Sexual assault is any sexual activity that is perpetrated against someone's will or without explicit consent of the individual. Sexual assaults are crimes under Virginia law and can be prosecuted regardless of the relationship (boyfriend/girlfriend, husband/wife, parent/child, etc.) between the victim and the perpetrator.
Some behaviors that are considered sexual assault include:
- Non-contact sexual offenses are unwanted or non-consensual sexual behaviors that do not involve touch, such as threats of sexual assault, exposing someone to or creating pornography, taking nonconsensual sexual photography or exposing someone to nudity.
- Sexual harassment encompasses any unwanted or unwelcome sexual advances or obscene remarks in the workplace or other professional or social situations such as the school setting.
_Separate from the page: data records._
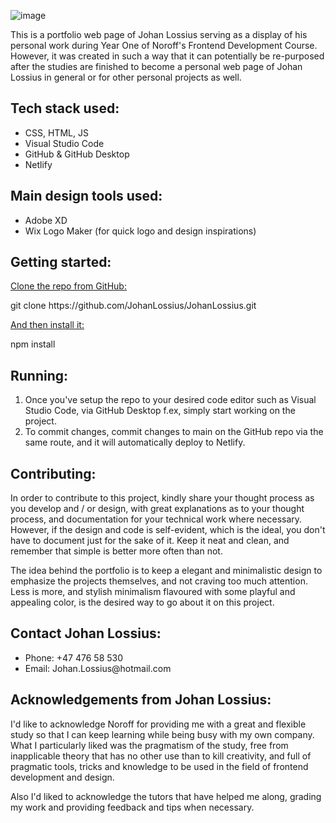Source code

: <!--
**JohanLossius/JohanLossius** is a ✨ _special_ ✨ repository because its `README.md` (this file) appears on your GitHub profile.

Here are some ideas to get you started:

- 🔭 I’m currently working on ...
- 🌱 I’m currently learning ...
- 👯 I’m looking to collaborate on ...
- 🤔 I’m looking for help with ...
- 💬 Ask me about ...
- 📫 How to reach me: ...
- 😄 Pronouns: ...
- ⚡ Fun fact: ...
--> 
![image](https://user-images.githubusercontent.com/52312393/224484786-a9c33677-8843-4e96-824f-f3d375498f2c.png)

<p>This is a portfolio web page of Johan Lossius serving as a display of his personal work during Year One of Noroff's Frontend Development Course. However, it was created in such a way that it can potentially be re-purposed after the studies are finished to become a personal web page of Johan Lossius in general or for other personal projects as well.</p>

<h2>Tech stack used:</h2>
<ul>
    <li>CSS, HTML, JS</li>
    <li>Visual Studio Code</li>
    <li>GitHub & GitHub Desktop</li>
    <li>Netlify</li>
</ul>
  
<h2>Main design tools used:</h2>
<ul>
    <li>Adobe XD</li>
    <li>Wix Logo Maker (for quick logo and design inspirations)</li>
</ul>

  <h2>Getting started:</h2>
  <ins>Clone the repo from GitHub:</ins>
  <p>git clone https://github.com/JohanLossius/JohanLossius.git</p>

  <ins>And then install it:</ins>
  <p>npm install</p>

<h2>Running:</h2>
<ol>
<li>Once you've setup the repo to your desired code editor such as Visual Studio Code, via GitHub Desktop f.ex, simply start working on the project.</li>
<li>To commit changes, commit changes to main on the GitHub repo via the same route, and it will automatically deploy to Netlify.</li>
</ol>

<h2>Contributing:</h2>
<p>In order to contribute to this project, kindly share your thought process as you develop and / or design, with great explanations as to your thought process, and documentation for your technical work where necessary. However, if the design and code is self-evident, which is the ideal, you don't have to document just for the sake of it. Keep it neat and clean, and remember that simple is better more often than not.</p>
<p>The idea behind the portfolio is to keep a elegant and minimalistic design to emphasize the projects themselves, and not craving too much attention. Less is more, and stylish minimalism flavoured with some playful and appealing color, is the desired way to go about it on this project.</p>

<h2>Contact Johan Lossius:</h2>
<ul>
  <li>Phone: +47 476 58 530</li>
  <li>Email: Johan.Lossius@hotmail.com</li>
</ul>

   <h2>Acknowledgements from Johan Lossius:</h2>
<p>I'd like to acknowledge Noroff for providing me with a great and flexible study so that I can keep learning while being busy with my own company. What I particularly liked was the pragmatism of the study, free from inapplicable theory that has no other use than to kill creativity, and full of pragmatic tools, tricks and knowledge to be used in the field of frontend development and design.</p>
<p>Also I'd liked to acknowledge the tutors that have helped me along, grading my work and providing feedback and tips when necessary.</p>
- Sexual battery is non-consensual touching, without penetration, of the intimate parts of another.
- Rape includes any sexual intercourse or completed penetration of the vagina, anus or mouth through psychological coercion, intimidation, force or the victim’s inability to consent. Any efforts to commit these acts are considered attempted rape.
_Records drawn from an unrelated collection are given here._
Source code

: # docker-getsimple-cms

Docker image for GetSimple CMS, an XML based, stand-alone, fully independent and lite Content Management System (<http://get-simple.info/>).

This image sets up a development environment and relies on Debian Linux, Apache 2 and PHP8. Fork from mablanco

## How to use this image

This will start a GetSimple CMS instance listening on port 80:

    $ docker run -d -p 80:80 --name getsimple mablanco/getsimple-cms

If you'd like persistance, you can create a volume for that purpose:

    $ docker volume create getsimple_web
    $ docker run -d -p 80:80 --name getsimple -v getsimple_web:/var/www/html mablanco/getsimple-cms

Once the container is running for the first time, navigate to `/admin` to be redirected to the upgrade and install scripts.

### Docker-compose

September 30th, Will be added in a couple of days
Sexual assault lacks the explicit consent of all parties involved in a sexual relationship. Consent is a voluntary and sober agreement to engage in every step of a sexual activity. The absence of a verbal “no” does not indicate consent. If consent is not present then a sexual assault has been committed. Consent can be withheld at any point and must be given for each act along the path. Individuals who are intoxicated cannot give consent. Even if permission to have sexual activity is gained through force, an imbalance of power, use of coercion, the threat of violence or is perpetrated against someone who is not able to give consent, because that individual is sleep, incapacitated, unconscious, legally intoxicated or a minor, consent is not actually given.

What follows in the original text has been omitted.